Source data
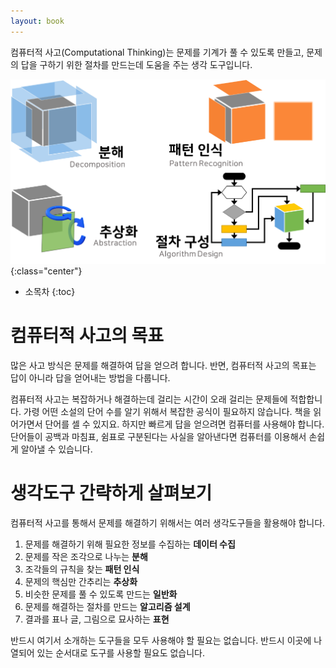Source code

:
 ```yaml
---
layout: book
---
```

컴퓨터적 사고(Computational Thinking)는 문제를 기계가 풀 수 있도록 만들고, 문제의 답을 구하기 위한 절차를 만드는데 도움을 주는 생각 도구입니다.

![fig 01](./index-01.png){:class="center"}

* 소목차
{:toc}

# 컴퓨터적 사고의 목표
많은 사고 방식은 문제를 해결하여 답을 얻으려 합니다.
반면, 컴퓨터적 사고의 목표는 답이 아니라 답을 얻어내는 방법을 다룹니다.

컴퓨터적 사고는 복잡하거나 해결하는데 걸리는 시간이 오래 걸리는 문제들에 적합합니다. 가령 어떤 소설의 단어 수를 알기 위해서 복잡한 공식이 필요하지 않습니다. 책을 읽어가면서 단어를 셀 수 있지요. 하지만 빠르게 답을 얻으려면 컴퓨터를 사용해야 합니다. 단어들이 공백과 마침표, 쉼표로 구분된다는 사실을 알아낸다면 컴퓨터를 이용해서 손쉽게 알아낼 수 있습니다.

# 생각도구 간략하게 살펴보기
컴퓨터적 사고를 통해서 문제를 해결하기 위해서는 여러 생각도구들을 활용해야 합니다.

1. 문제를 해결하기 위해 필요한 정보를 수집하는 **데이터 수집**
1. 문제를 작은 조각으로 나누는 **분해**
1. 조각들의 규칙을 찾는 **패턴 인식**
1. 문제의 핵심만 간추리는 **추상화**
1. 비슷한 문제를 풀 수 있도록 만드는 **일반화**
1. 문제를 해결하는 절차를 만드는 **알고리즘 설계**
1. 결과를 표나 글, 그림으로 묘사하는 **표현**

반드시 여기서 소개하는 도구들을 모두 사용해야 할 필요는 없습니다.
반드시 이곳에 나열되어 있는 순서대로 도구를 사용할 필요도 없습니다.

Task instructions
Look back at the entries above and repeat, unchanged, every line from the line holding "반면, 컴퓨터적 사고의 목표는 답이 아니라 답을 얻어내는 방법을 다룹니다." through the line holding "# 생각도구 간략하게 살펴보기".

Answer to this exercise
반면, 컴퓨터적 사고의 목표는 답이 아니라 답을 얻어내는 방법을 다룹니다.

컴퓨터적 사고는 복잡하거나 해결하는데 걸리는 시간이 오래 걸리는 문제들에 적합합니다. 가령 어떤 소설의 단어 수를 알기 위해서 복잡한 공식이 필요하지 않습니다. 책을 읽어가면서 단어를 셀 수 있지요. 하지만 빠르게 답을 얻으려면 컴퓨터를 사용해야 합니다. 단어들이 공백과 마침표, 쉼표로 구분된다는 사실을 알아낸다면 컴퓨터를 이용해서 손쉽게 알아낼 수 있습니다.

# 생각도구 간략하게 살펴보기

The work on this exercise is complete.